## HOW TO COMPLETE THIS TASK
From the line containing "Sundhedsplatformen blev valgt" to the final line of the material below, copy each line exactly, including both endpoints, and leave out all other lines.

## DATA
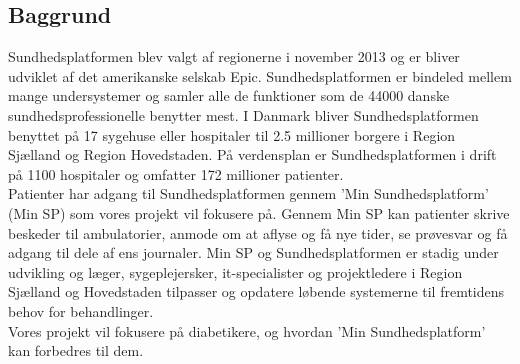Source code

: \subsection{Baggrund}
Sundhedsplatformen blev valgt af regionerne i november 2013 og er bliver udviklet af det amerikanske selskab Epic. Sundhedsplatformen er bindeled mellem mange undersystemer og samler alle de funktioner som de 44000 danske sundhedsprofessionelle benytter mest. I Danmark bliver Sundhedsplatformen benyttet på 17 sygehuse eller hospitaler til 2.5 millioner borgere i Region Sjælland og Region Hovedstaden. På verdensplan er Sundhedsplatformen i drift på 1100 hospitaler og omfatter 172 millioner patienter.\\
Patienter har adgang til Sundhedsplatformen gennem 'Min Sundhedsplatform' (Min SP) som vores projekt vil fokusere på. Gennem Min SP kan patienter skrive beskeder til ambulatorier, anmode om at aflyse og få nye tider, se prøvesvar og få adgang til dele af ens journaler. Min SP og Sundhedsplatformen er stadig under udvikling og læger, sygeplejersker, it-specialister og projektledere i Region Sjælland og Hovedstaden tilpasser og opdatere løbende systemerne til fremtidens behov for behandlinger.\\
Vores projekt vil fokusere på diabetikere, og hvordan 'Min Sundhedsplatform' kan forbedres til dem.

## EXERCISE OUTPUT
Sundhedsplatformen blev valgt af regionerne i november 2013 og er bliver udviklet af det amerikanske selskab Epic. Sundhedsplatformen er bindeled mellem mange undersystemer og samler alle de funktioner som de 44000 danske sundhedsprofessionelle benytter mest. I Danmark bliver Sundhedsplatformen benyttet på 17 sygehuse eller hospitaler til 2.5 millioner borgere i Region Sjælland og Region Hovedstaden. På verdensplan er Sundhedsplatformen i drift på 1100 hospitaler og omfatter 172 millioner patienter.\\
Patienter har adgang til Sundhedsplatformen gennem 'Min Sundhedsplatform' (Min SP) som vores projekt vil fokusere på. Gennem Min SP kan patienter skrive beskeder til ambulatorier, anmode om at aflyse og få nye tider, se prøvesvar og få adgang til dele af ens journaler. Min SP og Sundhedsplatformen er stadig under udvikling og læger, sygeplejersker, it-specialister og projektledere i Region Sjælland og Hovedstaden tilpasser og opdatere løbende systemerne til fremtidens behov for behandlinger.\\
Vores projekt vil fokusere på diabetikere, og hvordan 'Min Sundhedsplatform' kan forbedres til dem.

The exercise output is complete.